Monday, 09/04/2023 11:14:53 AM

Monday, September 04, 2023 11:14:53 AM

Post# of 2591
The ARKK chart does look like it could be entering a new uptrend (higher highs / higher lows) after hitting bottom in Dec. But what strikes me about ARKK is that it fell 80% during 2021 and the 2022 bear market, yikes. So that says something about the type of stocks that Cathie Wood has in her ETFs -- high momentum stocks, which can be great during the momo phase, but then get clobbered when the air comes out. She holds some of the most exciting tech stocks and sectors, but as buy/hold they would require too much Tagamet, so I consider these to be mainly trading vehicles. Some larger holdings like Tesla could be buy / hold, but others just way too volatile.

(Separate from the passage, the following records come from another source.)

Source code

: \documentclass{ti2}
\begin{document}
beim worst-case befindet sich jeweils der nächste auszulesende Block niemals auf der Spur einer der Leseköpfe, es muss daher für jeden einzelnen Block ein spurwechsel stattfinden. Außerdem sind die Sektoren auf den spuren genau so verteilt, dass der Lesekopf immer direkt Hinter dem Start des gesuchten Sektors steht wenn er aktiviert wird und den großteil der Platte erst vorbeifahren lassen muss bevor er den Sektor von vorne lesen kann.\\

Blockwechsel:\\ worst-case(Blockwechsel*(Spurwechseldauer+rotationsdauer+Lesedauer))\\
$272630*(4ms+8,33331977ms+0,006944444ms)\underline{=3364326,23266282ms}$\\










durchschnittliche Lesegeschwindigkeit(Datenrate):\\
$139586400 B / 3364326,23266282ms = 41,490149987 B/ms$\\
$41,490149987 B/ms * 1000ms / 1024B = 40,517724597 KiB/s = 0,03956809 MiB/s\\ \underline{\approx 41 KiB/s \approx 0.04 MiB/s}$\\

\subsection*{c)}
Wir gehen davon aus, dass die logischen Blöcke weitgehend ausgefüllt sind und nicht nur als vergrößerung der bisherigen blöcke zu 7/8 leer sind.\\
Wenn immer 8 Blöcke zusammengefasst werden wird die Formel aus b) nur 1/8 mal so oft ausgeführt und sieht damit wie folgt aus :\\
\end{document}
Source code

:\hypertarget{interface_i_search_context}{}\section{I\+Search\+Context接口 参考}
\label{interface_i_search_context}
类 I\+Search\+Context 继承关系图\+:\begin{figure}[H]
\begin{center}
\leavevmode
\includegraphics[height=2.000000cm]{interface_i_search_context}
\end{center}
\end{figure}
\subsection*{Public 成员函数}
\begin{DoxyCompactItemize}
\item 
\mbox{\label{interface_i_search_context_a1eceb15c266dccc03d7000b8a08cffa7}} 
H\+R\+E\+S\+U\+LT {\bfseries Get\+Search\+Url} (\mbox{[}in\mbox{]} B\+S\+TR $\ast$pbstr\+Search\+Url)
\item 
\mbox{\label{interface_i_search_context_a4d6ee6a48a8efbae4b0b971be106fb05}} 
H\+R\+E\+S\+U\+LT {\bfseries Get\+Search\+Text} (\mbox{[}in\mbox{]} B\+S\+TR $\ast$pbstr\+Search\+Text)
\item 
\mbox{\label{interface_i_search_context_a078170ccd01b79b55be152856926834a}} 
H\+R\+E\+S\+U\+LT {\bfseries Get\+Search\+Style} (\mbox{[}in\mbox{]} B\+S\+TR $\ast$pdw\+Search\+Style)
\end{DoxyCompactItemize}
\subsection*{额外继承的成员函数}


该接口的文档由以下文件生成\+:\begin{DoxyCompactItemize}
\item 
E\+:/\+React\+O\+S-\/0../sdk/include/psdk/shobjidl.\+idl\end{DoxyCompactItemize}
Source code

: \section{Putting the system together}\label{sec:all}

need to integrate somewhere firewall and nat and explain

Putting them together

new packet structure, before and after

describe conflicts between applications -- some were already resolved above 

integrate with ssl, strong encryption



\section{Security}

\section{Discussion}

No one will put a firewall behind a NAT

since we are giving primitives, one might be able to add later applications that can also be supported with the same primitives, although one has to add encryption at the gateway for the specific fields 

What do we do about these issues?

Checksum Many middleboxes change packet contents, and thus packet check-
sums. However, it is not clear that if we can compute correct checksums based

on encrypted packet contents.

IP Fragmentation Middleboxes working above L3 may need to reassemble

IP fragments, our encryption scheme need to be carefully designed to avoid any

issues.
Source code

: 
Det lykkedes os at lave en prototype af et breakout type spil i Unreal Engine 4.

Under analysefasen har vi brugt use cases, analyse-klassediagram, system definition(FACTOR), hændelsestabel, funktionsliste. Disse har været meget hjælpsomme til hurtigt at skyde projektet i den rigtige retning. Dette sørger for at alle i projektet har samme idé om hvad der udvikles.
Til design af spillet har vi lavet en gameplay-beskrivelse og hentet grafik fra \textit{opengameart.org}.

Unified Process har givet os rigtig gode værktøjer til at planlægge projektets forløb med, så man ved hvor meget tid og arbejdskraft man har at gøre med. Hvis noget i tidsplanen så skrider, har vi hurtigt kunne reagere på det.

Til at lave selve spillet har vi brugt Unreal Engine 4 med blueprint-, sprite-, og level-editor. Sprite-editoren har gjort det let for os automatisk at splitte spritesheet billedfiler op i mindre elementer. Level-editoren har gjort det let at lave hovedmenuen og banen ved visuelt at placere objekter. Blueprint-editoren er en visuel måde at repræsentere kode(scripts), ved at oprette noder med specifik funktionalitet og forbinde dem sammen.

I had some of the ARK ETFs during the big 2020 recovery period, plus other hot / trendy sectors like cloud computing, cybersecurity, robotics, fintech, transportation innovation, etc. They did great, but the trajectory seemed too steep so I took profits in Q-1 and Q-2 of 2021, which was a little early, but I figured 'take the money and run'. 2020-21 was an exciting period to be in stocks. The market got crushed in Spring 2020, but the Fed's massive response made it fairly easy to get back into the market, and off it went. But in the future things should be a lot tougher since the Fed's tools are depleted -- their balance sheet is still sky high (so QE ability is limited), and unlike 2008 and 2020 there is now inflation to worry about, plus global de-dollarization, which will tie the Fed's hands during the next market crash / financial crisis. So the next crisis could be a 'different animal' compared to 2008 or 2020.